Rex Neame

Personal information
- Full name: Arthur Rex Beale Neame
- Born: 14 June 1936 Faversham, Kent
- Died: 12 November 2008 (aged 72) Herne Bay, Kent
- Batting: Right-handed
- Bowling: Right-arm off-break

Domestic team information
- 1956–1957: Kent
- FC debut: 14 July 1956 Kent v Northants
- Last FC: 9 July 1958 DR Jardine's XI v Cambridge University

Career statistics
| Competition | First-class |
| Matches | 10 |
| Runs scored | 234 |
| Batting average | 13.00 |
| 100s/50s | 0/1 |
| Top score | 69 |
| Balls bowled | 336 |
| Wickets | 4 |
| Bowling average | 42.50 |
| 5 wickets in innings | 0 |
| 10 wickets in match | 0 |
| Best bowling | 2/4 |
| Catches/stumpings | 8/– |
- Source: Cricinfo, 5 April 2014

= Rex Neame =

English cricketer

Arthur Rex Beale Neame (14 June 1936 – 12 November 2008), known as Rex Neame, was an English amateur cricketer who worked in the brewing industry.
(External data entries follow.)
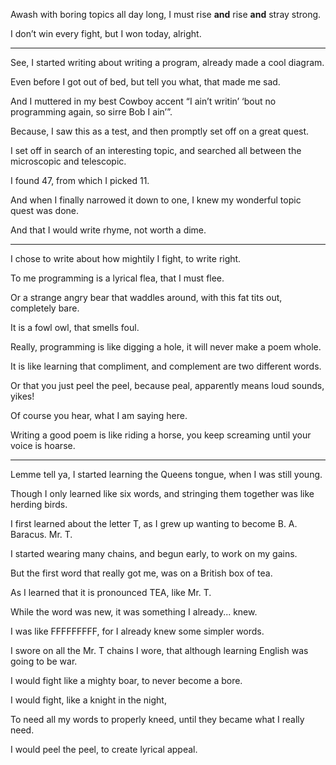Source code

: Awash with boring topics all day long,
I must rise __and__ rise __and__ stray strong.

I don’t win every fight,
but I won today, alright.

---

See, I started writing about writing a program,
already made a cool diagram.

Even before I got out of bed,
but tell you what, that made me sad.

And I muttered in my best Cowboy accent “I ain’t writin’ ‘bout no programming again,
so sirre Bob I ain’”.

Because, I saw this as a test,
and then promptly set off on a great quest.

I set off in search of an interesting topic,
and searched all between the microscopic and telescopic.

I found 47,
from which I picked 11.

And when I finally narrowed it down to one,
I knew my wonderful topic quest was done.

And that I would write rhyme,
not worth a dime.

---

I chose to write about how mightily I fight,
to write right.

To me programming is a lyrical flea,
that I must flee.

Or a strange angry bear that waddles around,
with this fat tits out, completely bare.

It is a fowl owl,
that smells foul.

Really, programming is like digging a hole,
it will never make a poem whole.

It is like learning that compliment,
and complement are two different words.

Or that you just peel the peel,
because peal, apparently means loud sounds, yikes!

Of course you hear,
what I am saying here.

Writing a good poem is like riding a horse,
you keep screaming until your voice is hoarse.

---

Lemme tell ya, I started learning the Queens tongue,
when I was still young.

Though I only learned like six words,
and stringing them together was like herding birds.  

I first learned about the letter T,
as I grew up wanting to become B. A. Baracus. Mr. T.

I started wearing many chains,
and begun early, to work on my gains.

But the first word that really got me,
was on a British box of tea.

As I learned that it is pronounced TEA,
like Mr. T.

While the word was new,
it was something I already... knew.

I was like FFFFFFFFF,
for I already knew some simpler words.

I swore on all the Mr. T chains I wore,
that although learning English was going to be war.

I would fight like a mighty boar,
to never become a bore.

I would fight,
like a knight in the night,

To need all my words to properly kneed,
until they became what I really need.

I would peel the peel,
to create lyrical appeal.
He played first-class cricket for Kent County Cricket Club between 1956 and 1957 as well as for other teams, including MCC and Free Foresters and was one of the leading schoolboy sportsmen of the mid-1950s.

==Early life==
Neame was born at Faversham in Kent into the Neame family which operated the Shepherd Neame brewery in the town. He was educated at prep school at Hindhead in Hampshire before going on to Harrow School where he captained the cricket team in 1954 and 1955 and was Head Boy in his final year. He captained England at schoolboy level in both cricket and rugby union and was considered a talented sportsman and described as the "leading all-rounder" in school cricket in 1955.

==Cricket career==
Neame made his Kent debut in 1956 and played occasionally for the team as an amateur when he could find the time to be away from the family business. He made a total of 10 first-class appearances, including four for Kent. He played more regularly for the county Second XI and won his Second XI cap in 1956.

==Work life==
In 1959 Neame took over the day-to-day management of Shepherd Neame's Queen Court Farm at Ospringe and in 1961 was appointed to the brewery's board. He left the company in 1967 after his contract was not renewed and worked at Bulmers and Marston's breweries before running a hotel near Kinlochbervie in Sutherland.

==Later life==
After moving to Norfolk to paint, Neame returned to live in Kent after becoming unwell. He suffered from Alzheimer's disease and died at a nursing home at Herne Bay in 2008 aged 72.